Important
NeMo 2.0 is an experimental feature and currently released in the dev container only: nvcr.io/nvidia/nemo:dev. Please refer to the Migration Guide for information on getting started.
Neural Types
Motivation
Neural Types describe the semantics, axis order, and dimensions of a tensor. The purpose of this type system is to catch semantic and dimensionality errors during model creation and facilitate module re-use.
NeuralType
class
Neural Types perform semantic checks for modules and models inputs/outputs. They contain information about:
Semantics of what is stored in the tensors. For example, logits, logprobs, audiosignal, embeddings, etc.
Axes layout, semantic and (optionally) dimensionality. For example:
[Batch, Time, Channel]
Types are implemented in nemo.core.neural_types.NeuralType
class. When you instantiate an instance of this class, you
are expected to include both axes information and element type information.
- class nemo.core.neural_types.NeuralType(axes: Optional[Any] = None, elements_type: Optional[Any] = None, optional: bool = False)
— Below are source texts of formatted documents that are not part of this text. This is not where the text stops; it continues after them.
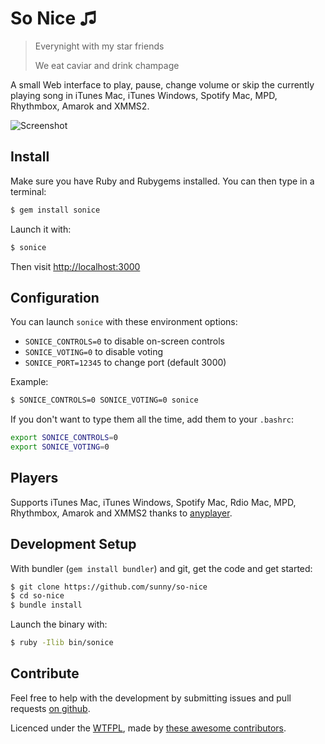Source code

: So Nice ♫
=======

> Everynight with my star friends
>
> We eat caviar and drink champage

A small Web interface to play, pause, change volume or skip the currently
playing song in iTunes Mac, iTunes Windows, Spotify Mac, MPD, Rhythmbox, Amarok and XMMS2.

![Screenshot](https://github.com/sunny/so-nice/raw/gh-pages/screenshot.png)


Install
-------

Make sure you have Ruby and Rubygems installed. You can then type in a terminal:

```bash
$ gem install sonice
```

Launch it with:

```bash
$ sonice
```

Then visit [http://localhost:3000](http://localhost:3000)


Configuration
-------------

You can launch `sonice` with these environment options:

- `SONICE_CONTROLS=0` to disable on-screen controls
- `SONICE_VOTING=0` to disable voting
- `SONICE_PORT=12345` to change port (default 3000)

Example:

```bash
$ SONICE_CONTROLS=0 SONICE_VOTING=0 sonice
```

If you don't want to type them all the time, add them to your `.bashrc`:

```bash
export SONICE_CONTROLS=0
export SONICE_VOTING=0
```


Players
-------

Supports iTunes Mac, iTunes Windows, Spotify Mac, Rdio Mac, MPD, Rhythmbox, Amarok and XMMS2 thanks to [anyplayer](https://github.com/sunny/anyplayer).


Development Setup
------------------

With bundler (`gem install bundler`) and git, get the code and get started:

```bash
$ git clone https://github.com/sunny/so-nice
$ cd so-nice
$ bundle install
```

Launch the binary with:

```bash
$ ruby -Ilib bin/sonice
```

Contribute
----------

Feel free to help with the development by submitting issues and pull requests [on github](https://github.com/sunny/so-nice).

Licenced under the [WTFPL](http://sam.zoy.org/wtfpl/), made by [these awesome contributors](https://github.com/sunny/so-nice/contributors).
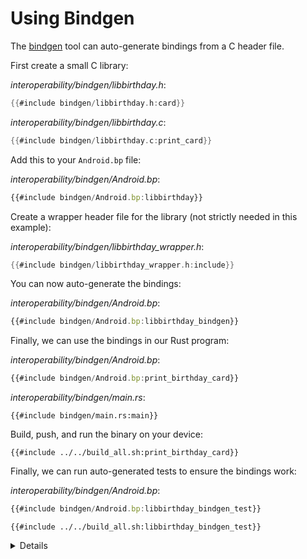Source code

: # Using Bindgen

The [bindgen](https://rust-lang.github.io/rust-bindgen/introduction.html) tool
can auto-generate bindings from a C header file.

First create a small C library:

_interoperability/bindgen/libbirthday.h_:

```c
{{#include bindgen/libbirthday.h:card}}
```

_interoperability/bindgen/libbirthday.c_:

```c
{{#include bindgen/libbirthday.c:print_card}}
```

Add this to your `Android.bp` file:

_interoperability/bindgen/Android.bp_:

```javascript
{{#include bindgen/Android.bp:libbirthday}}
```

Create a wrapper header file for the library (not strictly needed in this
example):

_interoperability/bindgen/libbirthday_wrapper.h_:

```c
{{#include bindgen/libbirthday_wrapper.h:include}}
```

You can now auto-generate the bindings:

_interoperability/bindgen/Android.bp_:

```javascript
{{#include bindgen/Android.bp:libbirthday_bindgen}}
```

Finally, we can use the bindings in our Rust program:

_interoperability/bindgen/Android.bp_:

```javascript
{{#include bindgen/Android.bp:print_birthday_card}}
```

_interoperability/bindgen/main.rs_:

```rust,compile_fail
{{#include bindgen/main.rs:main}}
```

Build, push, and run the binary on your device:

```shell
{{#include ../../build_all.sh:print_birthday_card}}
```

Finally, we can run auto-generated tests to ensure the bindings work:

_interoperability/bindgen/Android.bp_:

```javascript
{{#include bindgen/Android.bp:libbirthday_bindgen_test}}
```

```shell
{{#include ../../build_all.sh:libbirthday_bindgen_test}}
```

<details>

- The Android build rules will automatically call `bindgen` for you behind the
  scenes.

- Notice that the Rust code in `main` is still hard to write. It is good
  practice to encapsulate the output of `bindgen` in a Rust library which
  exposes a safe interface to caller.

</details>
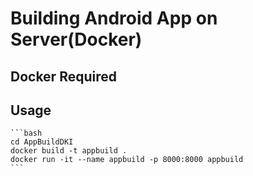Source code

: # Building Android App on Server(Docker)

## Docker Required

## Usage

    ```bash
    cd AppBuildDKI
    docker build -t appbuild .
    docker run -it --name appbuild -p 8000:8000 appbuild
    ```

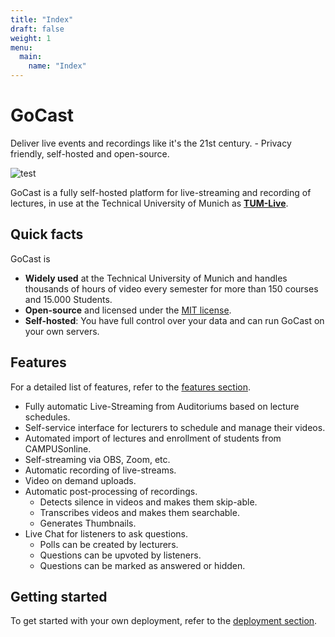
```yaml
---
title: "Index"
draft: false
weight: 1
menu:
  main:
    name: "Index"
---
```


# GoCast

Deliver live events and recordings like it's the 21st century. - Privacy friendly, self-hosted and open-source.

![test](/showcase-01.png#showcase)

GoCast is a fully self-hosted platform for live-streaming and recording of lectures, in use at the Technical University of Munich as **[TUM-Live](https://live.rbg.tum.de)**.

## Quick facts

GoCast is

- **Widely used** at the Technical University of Munich and handles thousands of hours of video every semester for more than 150 courses and 15.000 Students.
- **Open-source** and licensed under the [MIT license](https://github.com/joschahenningsen/TUM-Live/blob/dev/LICENSE).
- **Self-hosted**: You have full control over your data and can run GoCast on your own servers.

## Features

For a detailed list of features, refer to the [features section](/docs/features/LectureHallStreams/).

- Fully automatic Live-Streaming from Auditoriums based on lecture schedules.
- Self-service interface for lecturers to schedule and manage their videos.
- Automated import of lectures and enrollment of students from CAMPUSonline.
- Self-streaming via OBS, Zoom, etc.
- Automatic recording of live-streams.
- Video on demand uploads.
- Automatic post-processing of recordings.
  - Detects silence in videos and makes them skip-able.
  - Transcribes videos and makes them searchable.
  - Generates Thumbnails.
- Live Chat for listeners to ask questions.
  - Polls can be created by lecturers.
  - Questions can be upvoted by listeners.
  - Questions can be marked as answered or hidden.

## Getting started

To get started with your own deployment, refer to the [deployment section](/docs/deployment/getting-started).
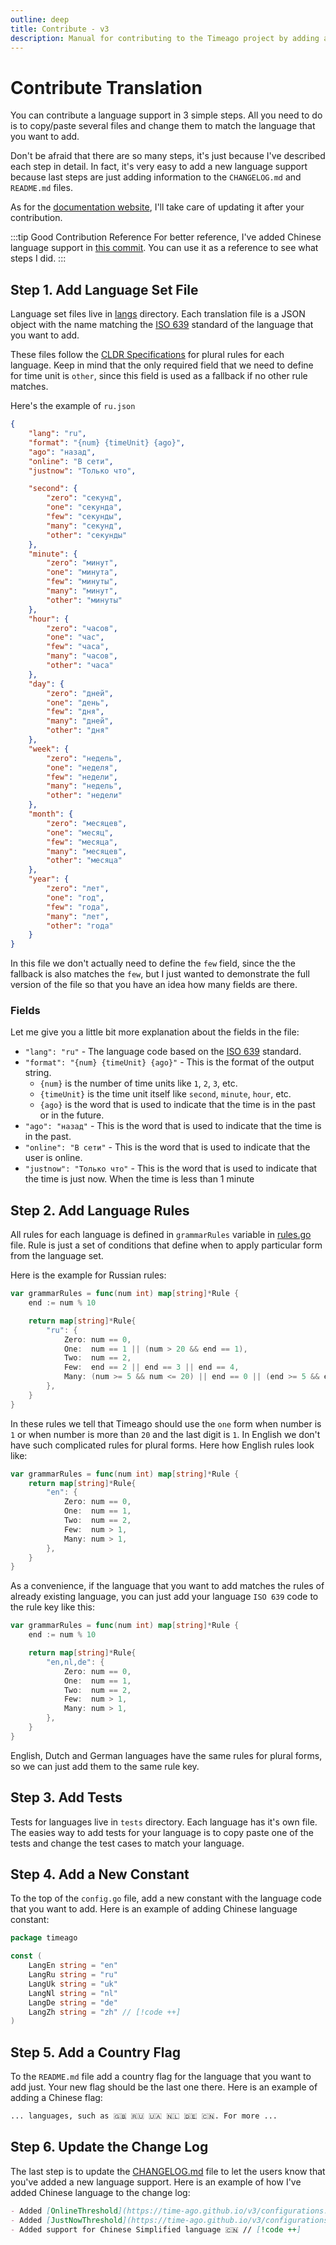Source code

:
 ```yaml
---
outline: deep
title: Contribute - v3
description: Manual for contributing to the Timeago project by adding a new language support
---
```


# Contribute Translation
You can contribute a language support in 3 simple steps. All you need to do is to copy/paste several files and change them to match the language that you want to add.

Don't be afraid that there are so many steps, it's just because I've described each step in detail. In fact, it's very easy to add a new language support because last steps are just adding information to the `CHANGELOG.md` and `README.md` files.

As for the [documentation website](https://time-ago.github.io/), I'll take care of updating it after your contribution.

:::tip Good Contribution Reference
For better reference, I've added Chinese language support in [this commit](https://github.com/SerhiiCho/timeago/commit/8fa25609c627d367e6e210e38e3bee66109c0739). You can use it as a reference to see what steps I did.
:::

## Step 1. Add Language Set File
Language set files live in [langs](https://github.com/SerhiiCho/timeago/tree/main/langs) directory. Each translation file is a JSON object with the name matching the [ISO 639](https://en.wikipedia.org/wiki/List_of_ISO_639_language_codes) standard of the language that you want to add.

These files follow the [CLDR Specifications](https://cldr.unicode.org/index/cldr-spec/plural-rules) for plural rules for each language. Keep in mind that the only required field that we need to define for time unit is `other`, since this field is used as a fallback if no other rule matches.

Here's the example of `ru.json`

```json
{
    "lang": "ru",
    "format": "{num} {timeUnit} {ago}",
    "ago": "назад",
    "online": "В сети",
    "justnow": "Только что",

    "second": {
        "zero": "секунд",
        "one": "секунда",
        "few": "секунды",
        "many": "секунд",
        "other": "секунды"
    },
    "minute": {
        "zero": "минут",
        "one": "минута",
        "few": "минуты",
        "many": "минут",
        "other": "минуты"
    },
    "hour": {
        "zero": "часов",
        "one": "час",
        "few": "часа",
        "many": "часов",
        "other": "часа"
    },
    "day": {
        "zero": "дней",
        "one": "день",
        "few": "дня",
        "many": "дней",
        "other": "дня"
    },
    "week": {
        "zero": "недель",
        "one": "неделя",
        "few": "недели",
        "many": "недель",
        "other": "недели"
    },
    "month": {
        "zero": "месяцев",
        "one": "месяц",
        "few": "месяца",
        "many": "месяцев",
        "other": "месяца"
    },
    "year": {
        "zero": "лет",
        "one": "год",
        "few": "года",
        "many": "лет",
        "other": "года"
    }
}
```

In this file we don't actually need to define the `few` field, since the the fallback is also matches the `few`, but I just wanted to demonstrate the full version of the file so that you have an idea how many fields are there.

### Fields
Let me give you a little bit more explanation about the fields in the file:

- `"lang": "ru"` - The language code based on the [ISO 639](https://en.wikipedia.org/wiki/List_of_ISO_639_language_codes) standard.
- `"format": "{num} {timeUnit} {ago}"` - This is the format of the output string.
  - `{num}` is the number of time units like `1`, `2`, `3`, etc.
  - `{timeUnit}` is the time unit itself like `second`, `minute`, `hour`, etc.
  - `{ago}` is the word that is used to indicate that the time is in the past or in the future.
- `"ago": "назад"` - This is the word that is used to indicate that the time is in the past.
- `"online": "В сети"` - This is the word that is used to indicate that the user is online.
- `"justnow": "Только что"` - This is the word that is used to indicate that the time is just now. When the time is less than 1 minute

## Step 2. Add Language Rules
All rules for each language is defined in `grammarRules` variable in [rules.go](https://github.com/SerhiiCho/timeago/blob/main/rules.go) file. Rule is just a set of conditions that define when to apply particular form from the language set.

Here is the example for Russian rules:

```go
var grammarRules = func(num int) map[string]*Rule {
	end := num % 10

	return map[string]*Rule{
		"ru": {
			Zero: num == 0,
			One:  num == 1 || (num > 20 && end == 1),
			Two:  num == 2,
			Few:  end == 2 || end == 3 || end == 4,
			Many: (num >= 5 && num <= 20) || end == 0 || (end >= 5 && end <= 9),
		},
	}
}
```

In these rules we tell that Timeago should use the `one` form when number is `1` or when number is more than `20` and the last digit is `1`. In English we don't have such complicated rules for plural forms. Here how English rules look like:

```go
var grammarRules = func(num int) map[string]*Rule {
	return map[string]*Rule{
		"en": {
			Zero: num == 0,
			One:  num == 1,
			Two:  num == 2,
			Few:  num > 1,
			Many: num > 1,
		},
	}
}
```

As a convenience, if the language that you want to add matches the rules of already existing language, you can just add your language `ISO 639` code to the rule key like this:

```go
var grammarRules = func(num int) map[string]*Rule {
	end := num % 10

	return map[string]*Rule{
		"en,nl,de": {
			Zero: num == 0,
			One:  num == 1,
			Two:  num == 2,
			Few:  num > 1,
			Many: num > 1,
		},
	}
}
```

English, Dutch and German languages have the same rules for plural forms, so we can just add them to the same rule key.

## Step 3. Add Tests
Tests for languages live in `tests` directory. Each language has it's own file. The easies way to add tests for your language is to copy paste one of the tests and change the test cases to match your language.

## Step 4. Add a New Constant
To the top of the `config.go` file, add a new constant with the language code that you want to add. Here is an example of adding Chinese language constant:

```go
package timeago

const (
	LangEn string = "en"
	LangRu string = "ru"
	LangUk string = "uk"
	LangNl string = "nl"
	LangDe string = "de"
	LangZh string = "zh" // [!code ++]
)
```

## Step 5. Add a Country Flag
To the `README.md` file add a country flag for the language that you want to add just. Your new flag should be the last one there. Here is an example of adding a Chinese flag:

```md
... languages, such as 🇬🇧 🇷🇺 🇺🇦 🇳🇱 🇩🇪 🇨🇳. For more ...
```

## Step 6. Update the Change Log
The last step is to update the [CHANGELOG.md](https://github.com/SerhiiCho/timeago/blob/main/CHANGELOG.md) file to let the users know that you've added a new language support. Here is an example of how I've added Chinese language to the change log:

```md
- Added [OnlineThreshold](https://time-ago.github.io/v3/configurations.html#thresholds) parameter to the configurations to set the threshold for the "Online" status
- Added [JustNowThreshold](https://time-ago.github.io/v3/configurations.html#thresholds) parameter to the configurations to set the threshold for the "Just now" status
- Added support for Chinese Simplified language 🇨🇳 // [!code ++]
```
This is the main class which would represent neural type concept. It is used to represent the types of inputs and outputs.
- Parameters
axes (Optional[Tuple]) – a tuple of AxisTypes objects representing the semantics of what varying each axis means You can use a short, string-based form here. For example: (‘B’, ‘C’, ‘H’, ‘W’) would correspond to an NCHW format frequently used in computer vision. (‘B’, ‘T’, ‘D’) is frequently used for signal processing and means [batch, time, dimension/channel].
elements_type (ElementType) – an instance of ElementType class representing the semantics of what is stored inside the tensor. For example: logits (LogitsType), log probabilities (LogprobType), etc.
optional (bool) – By default, this is false. If set to True, it would means that input to the port of this type can be optional.
Type Comparison Results
When comparing two neural types, the following comparison results are generated.
- class nemo.core.neural_types.NeuralTypeComparisonResult(value)
The result of comparing two neural type objects for compatibility. When comparing A.compare_to(B):
Examples
Long vs short notation
NeMo’s NeuralType
class allows you to express axis semantics information in long and short form. Consider these two equivalent types. Both encoder 3 dimensional tensors and both contain elements of type AcousticEncodedRepresentation
(this type is a typical output of ASR encoders).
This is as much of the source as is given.